English Lit 101 by Brian Boone

Author:Brian Boone
Language: eng
Format: epub, mobi
Publisher: Adams Media
Published: 2017-01-01T05:00:00+00:00


Alfred, Lord Tennyson

It’s Good to Be the King

Alfred Tennyson was born in the idyllic village of Somersby in August 1809. Like a kid in the twentieth century who saw Star Wars and went out to his backyard with a branch and pretended he was Luke Skywalker with a lightsaber, Tennyson got hooked on the canon of King Arthur legends, which his poetry-loving mother frequently read aloud, and he spent his childhood playing near a stream, pretending he was King Arthur or Sir Lancelot. Those stories, and that literary tradition, would propel Tennyson to an illustrious literary career.

Tennyson’s father was mentally ill, epileptic, and an alcoholic, who in spite of all that was a Cambridge-educated minister who ran the Somersby rectory. He insisted that Tennyson only read the classics and pursue a more suitable career, such as the ministry, but Tennyson’s mother encouraged him to write his own epic tales. Under her tutelage, he memorized large swaths of Le Morte d’Arthur and John Milton’s Paradise Lost. By the time he was fourteen, he had written his own Arthurian heroic tales of knights, as well as a 6,000-line epic poem and a play in blank verse called The Devil and the Lady. At eighteen, he went to Cambridge and, with his brother Charles, published Poems by Two Brothers. It wasn’t a literary sensation, but it did get him the attention of an underground literary club at the university, which was led by a fellow student named Arthur Hallam. Hallam and Tennyson became close, but Hallam died of a brain hemorrhage in 1833, just six years later. Many of Tennyson’s poems were in tribute to Hallam, and Tennyson’s son, who would become one of the most important Tennyson scholars, was named Hallam Tennyson. Tennyson credited Arthur Hallam with giving him not only the confidence to write, and to write what he wanted—about King Arthur, and almost only about King Arthur—but also to perform his poems aloud.

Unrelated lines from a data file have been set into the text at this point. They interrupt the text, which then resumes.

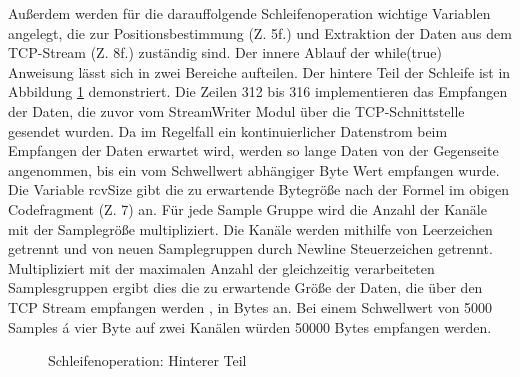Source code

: Außerdem werden für die darauffolgende Schleifenoperation wichtige Variablen angelegt, die zur Positionsbestimmung (Z. 5f.) und Extraktion der Daten aus dem TCP-Stream (Z. 8f.) zuständig sind. Der innere Ablauf der while(true) Anweisung lässt sich in zwei Bereiche aufteilen. Der hintere Teil der Schleife ist in Abbildung \ref{fig:whileFirst} demonstriert. Die Zeilen 312 bis 316 implementieren das Empfangen der Daten, die zuvor vom StreamWriter Modul über die TCP-Schnittstelle gesendet wurden. Da im Regelfall ein kontinuierlicher Datenstrom beim Empfangen der Daten erwartet wird, werden so lange Daten von der Gegenseite angenommen, bis ein vom Schwellwert abhängiger Byte Wert empfangen wurde. Die Variable rcvSize gibt die zu erwartende Bytegröße nach der Formel im obigen Codefragment (Z. 7) an. Für jede Sample Gruppe wird die Anzahl der Kanäle mit der Samplegröße multipliziert. Die Kanäle werden mithilfe von Leerzeichen getrennt und von neuen Samplegruppen durch Newline Steuerzeichen getrennt. Multipliziert mit der maximalen Anzahl der gleichzeitig verarbeiteten Samplesgruppen ergibt dies die zu erwartende Größe der Daten, die über den TCP Stream empfangen werden , in Bytes an. Bei einem Schwellwert von 5000 Samples á vier Byte auf zwei Kanälen würden 50000
Bytes empfangen werden.

\begin{figure}[t!]
	
	\caption{Schleifenoperation: Hinterer Teil}
	\label{fig:whileFirst}
\end{figure}

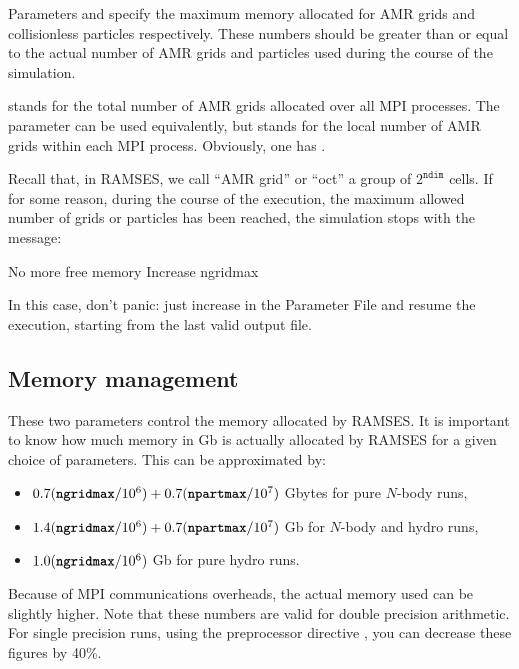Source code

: 
Parameters  and  specify the
maximum memory allocated for AMR grids and collisionless particles
respectively. These numbers should be greater than or equal to the
actual number of AMR grids and particles used during the course of the
simulation. 

 stands for the total number of AMR grids allocated
over all MPI processes. The  parameter can be used
equivalently, but stands for the local number of AMR grids within each
MPI process. Obviously, one has .

\begin{warning}
Recall that, in RAMSES, we call ``AMR grid'' or ``oct'' a group of
$2^{\mathtt{ndim}}$ cells. If for some reason, during the course of the
execution, the maximum allowed number of grids or particles has been
reached, the simulation stops with the message:
%
\begin{Prompt}
 No more free memory
 Increase ngridmax
\end{Prompt}
%
In this case, don't panic: just increase  in the
Parameter File and resume the execution, starting from the last 
valid output file. 
\end{warning}


\subsection{Memory management}

These two parameters control the memory allocated by RAMSES. It is
important to know how much memory in Gb is actually allocated by RAMSES
for a given choice of parameters. This can be approximated by:

\begin{itemize}
\item $0.7 (\nmlentry{ngridmax}/10^6) + 0.7 (\nmlentry{npartmax}/10^7)$
Gbytes for pure $N$-body runs,
\item $1.4 (\nmlentry{ngridmax}/10^6) + 0.7 (\nmlentry{npartmax}/10^7)$
Gb for $N$-body and hydro runs,
\item $1.0 (\nmlentry{ngridmax}/10^6)$ Gb for pure hydro runs. 
\end{itemize}

Because of MPI communications overheads, the actual memory used can be
slightly higher. Note that these numbers are valid for double precision
arithmetic. For single precision runs, using the preprocessor directive
, you can decrease these figures by 40\%.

Alfred, Lord Tennyson’s most striking contribution to the history of England is inspiring a nationalistic fervor and a pride in the country’s art. He did it by stoking a revival in the King Arthur and the Knights of the Round Table legends. And that was precisely Tennyson’s intent. To him, the King Arthur stories were a major part of the English heritage that contemporary readers ought to embrace because their themes were so relevant to his time period. He called these legends “the greatest of all poetical subjects” because they were about such universal themes as honor and chivalry, and provided realistic character archetypes.